**ACTIVITY**
With the pictures omitted, write out the entries that follow exactly as they stand.

**RECORD EXTRACTS**
* * * *

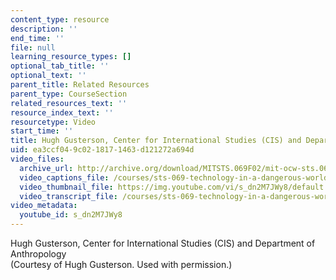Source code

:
 ```yaml
---
content_type: resource
description: ''
end_time: ''
file: null
learning_resource_types: []
optional_tab_title: ''
optional_text: ''
parent_title: Related Resources
parent_type: CourseSection
related_resources_text: ''
resource_index_text: ''
resourcetype: Video
start_time: ''
title: Hugh Gusterson, Center for International Studies (CIS) and Department of Anthropology
uid: ea3ccf04-9c02-1817-1463-d121272a694d
video_files:
  archive_url: http://archive.org/download/MITSTS.069F02/mit-ocw-sts.069-gusterson-01oct01-220k.mp4
  video_captions_file: /courses/sts-069-technology-in-a-dangerous-world-fall-2002/b6c101d7dd435aa792b8b92b7e235ec8_s_dn2M7JWy8.vtt
  video_thumbnail_file: https://img.youtube.com/vi/s_dn2M7JWy8/default.jpg
  video_transcript_file: /courses/sts-069-technology-in-a-dangerous-world-fall-2002/365d830b00accfe555d8a96eb508a2b4_s_dn2M7JWy8.pdf
video_metadata:
  youtube_id: s_dn2M7JWy8
---
```


Hugh Gusterson, Center for International Studies (CIS) and Department of Anthropology  
(Courtesy of Hugh Gusterson. Used with permission.)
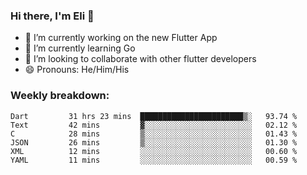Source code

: ### Hi there, I'm Eli 👋
- 🔭 I’m currently working on the new Flutter App
- 🌱 I’m currently learning Go
- 🦄 I’m looking to collaborate with other flutter developers
- 😄 Pronouns: He/Him/His

### Weekly breakdown:
<!--START_SECTION:waka-->

```text
Dart         31 hrs 23 mins  ███████████████████████▒░   93.74 %
Text         42 mins         ▓░░░░░░░░░░░░░░░░░░░░░░░░   02.12 %
C            28 mins         ▒░░░░░░░░░░░░░░░░░░░░░░░░   01.43 %
JSON         26 mins         ▒░░░░░░░░░░░░░░░░░░░░░░░░   01.30 %
XML          12 mins         ░░░░░░░░░░░░░░░░░░░░░░░░░   00.60 %
YAML         11 mins         ░░░░░░░░░░░░░░░░░░░░░░░░░   00.59 %
```

<!--END_SECTION:waka-->
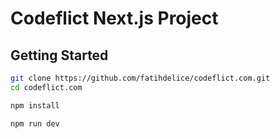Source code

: # Codeflict Next.js Project

## Getting Started

```bash
git clone https://github.com/fatihdelice/codeflict.com.git
cd codeflict.com

npm install

npm run dev
```

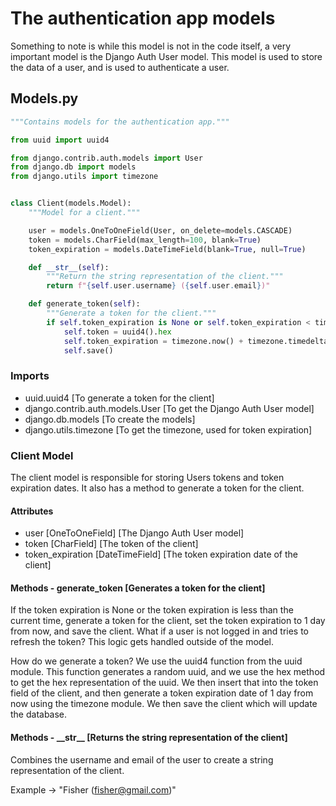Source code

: # The authentication app models

Something to note is while this model is not in the code itself, a very important model is the Django Auth User model. This model is used to store the data of a user, and is used to authenticate a user. 

## Models.py

```python
"""Contains models for the authentication app."""

from uuid import uuid4

from django.contrib.auth.models import User
from django.db import models
from django.utils import timezone


class Client(models.Model):
    """Model for a client."""

    user = models.OneToOneField(User, on_delete=models.CASCADE)
    token = models.CharField(max_length=100, blank=True)
    token_expiration = models.DateTimeField(blank=True, null=True)

    def __str__(self):
        """Return the string representation of the client."""
        return f"{self.user.username} ({self.user.email})"

    def generate_token(self):
        """Generate a token for the client."""
        if self.token_expiration is None or self.token_expiration < timezone.now():
            self.token = uuid4().hex
            self.token_expiration = timezone.now() + timezone.timedelta(days=1)
            self.save()
```

### Imports

- uuid.uuid4 [To generate a token for the client]
- django.contrib.auth.models.User [To get the Django Auth User model]
- django.db.models [To create the models]
- django.utils.timezone [To get the timezone, used for token expiration]

### Client Model

The client model is responsible for storing Users tokens and token expiration dates. It also has a method to generate a token for the client.

#### Attributes

- user [OneToOneField] [The Django Auth User model]
- token [CharField] [The token of the client]
- token_expiration [DateTimeField] [The token expiration date of the client]

#### Methods - generate_token [Generates a token for the client]
 
If the token expiration is None or the token expiration is less than the current time, generate a token for the client, set the token expiration to 1 day from now, and save the client. What if a user is not logged in and tries to refresh the token? This logic gets handled outside of the model.

How do we generate a token? We use the uuid4 function from the uuid module. This function generates a random uuid, and we use the hex method to get the hex representation of the uuid. We then insert that into the token field of the client, and then generate a token expiration date of 1 day from now using the timezone module. We then save the client which will update the database.

#### Methods - \_\_str\_\_ [Returns the string representation of the client]

Combines the username and email of the user to create a string representation of the client.

Example -> "Fisher (fisher@gmail.com)"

* * * *

**RESPONSE BELOW**
Source code

:
 ```yaml
---
content_type: resource
description: ''
end_time: ''
file: null
learning_resource_types: []
optional_tab_title: ''
optional_text: ''
parent_title: Related Resources
parent_type: CourseSection
related_resources_text: ''
resource_index_text: ''
resourcetype: Video
start_time: ''
title: Hugh Gusterson, Center for International Studies (CIS) and Department of Anthropology
uid: ea3ccf04-9c02-1817-1463-d121272a694d
video_files:
  archive_url: http://archive.org/download/MITSTS.069F02/mit-ocw-sts.069-gusterson-01oct01-220k.mp4
  video_captions_file: /courses/sts-069-technology-in-a-dangerous-world-fall-2002/b6c101d7dd435aa792b8b92b7e235ec8_s_dn2M7JWy8.vtt
  video_thumbnail_file: https://img.youtube.com/vi/s_dn2M7JWy8/default.jpg
  video_transcript_file: /courses/sts-069-technology-in-a-dangerous-world-fall-2002/365d830b00accfe555d8a96eb508a2b4_s_dn2M7JWy8.pdf
video_metadata:
  youtube_id: s_dn2M7JWy8
---
```


Hugh Gusterson, Center for International Studies (CIS) and Department of Anthropology  
(Courtesy of Hugh Gusterson. Used with permission.)
Source code

: ### Hi there, I'm Eli 👋
- 🔭 I’m currently working on the new Flutter App
- 🌱 I’m currently learning Go
- 🦄 I’m looking to collaborate with other flutter developers
- 😄 Pronouns: He/Him/His

### Weekly breakdown:
<!--START_SECTION:waka-->

```text
Dart         31 hrs 23 mins  ███████████████████████▒░   93.74 %
Text         42 mins         ▓░░░░░░░░░░░░░░░░░░░░░░░░   02.12 %
C            28 mins         ▒░░░░░░░░░░░░░░░░░░░░░░░░   01.43 %
JSON         26 mins         ▒░░░░░░░░░░░░░░░░░░░░░░░░   01.30 %
XML          12 mins         ░░░░░░░░░░░░░░░░░░░░░░░░░   00.60 %
YAML         11 mins         ░░░░░░░░░░░░░░░░░░░░░░░░░   00.59 %
```

<!--END_SECTION:waka-->
Source code

: # Codeflict Next.js Project

## Getting Started

```bash
git clone https://github.com/fatihdelice/codeflict.com.git
cd codeflict.com

npm install

npm run dev
```

Source code

: # The authentication app models

Something to note is while this model is not in the code itself, a very important model is the Django Auth User model. This model is used to store the data of a user, and is used to authenticate a user. 

## Models.py

```python
"""Contains models for the authentication app."""

from uuid import uuid4

from django.contrib.auth.models import User
from django.db import models
from django.utils import timezone


class Client(models.Model):
    """Model for a client."""

    user = models.OneToOneField(User, on_delete=models.CASCADE)
    token = models.CharField(max_length=100, blank=True)
    token_expiration = models.DateTimeField(blank=True, null=True)

    def __str__(self):
        """Return the string representation of the client."""
        return f"{self.user.username} ({self.user.email})"

    def generate_token(self):
        """Generate a token for the client."""
        if self.token_expiration is None or self.token_expiration < timezone.now():
            self.token = uuid4().hex
            self.token_expiration = timezone.now() + timezone.timedelta(days=1)
            self.save()
```

### Imports

- uuid.uuid4 [To generate a token for the client]
- django.contrib.auth.models.User [To get the Django Auth User model]
- django.db.models [To create the models]
- django.utils.timezone [To get the timezone, used for token expiration]

### Client Model

The client model is responsible for storing Users tokens and token expiration dates. It also has a method to generate a token for the client.

#### Attributes

- user [OneToOneField] [The Django Auth User model]
- token [CharField] [The token of the client]
- token_expiration [DateTimeField] [The token expiration date of the client]

#### Methods - generate_token [Generates a token for the client]
 
If the token expiration is None or the token expiration is less than the current time, generate a token for the client, set the token expiration to 1 day from now, and save the client. What if a user is not logged in and tries to refresh the token? This logic gets handled outside of the model.

How do we generate a token? We use the uuid4 function from the uuid module. This function generates a random uuid, and we use the hex method to get the hex representation of the uuid. We then insert that into the token field of the client, and then generate a token expiration date of 1 day from now using the timezone module. We then save the client which will update the database.

#### Methods - \_\_str\_\_ [Returns the string representation of the client]

Combines the username and email of the user to create a string representation of the client.

Example -> "Fisher (fisher@gmail.com)"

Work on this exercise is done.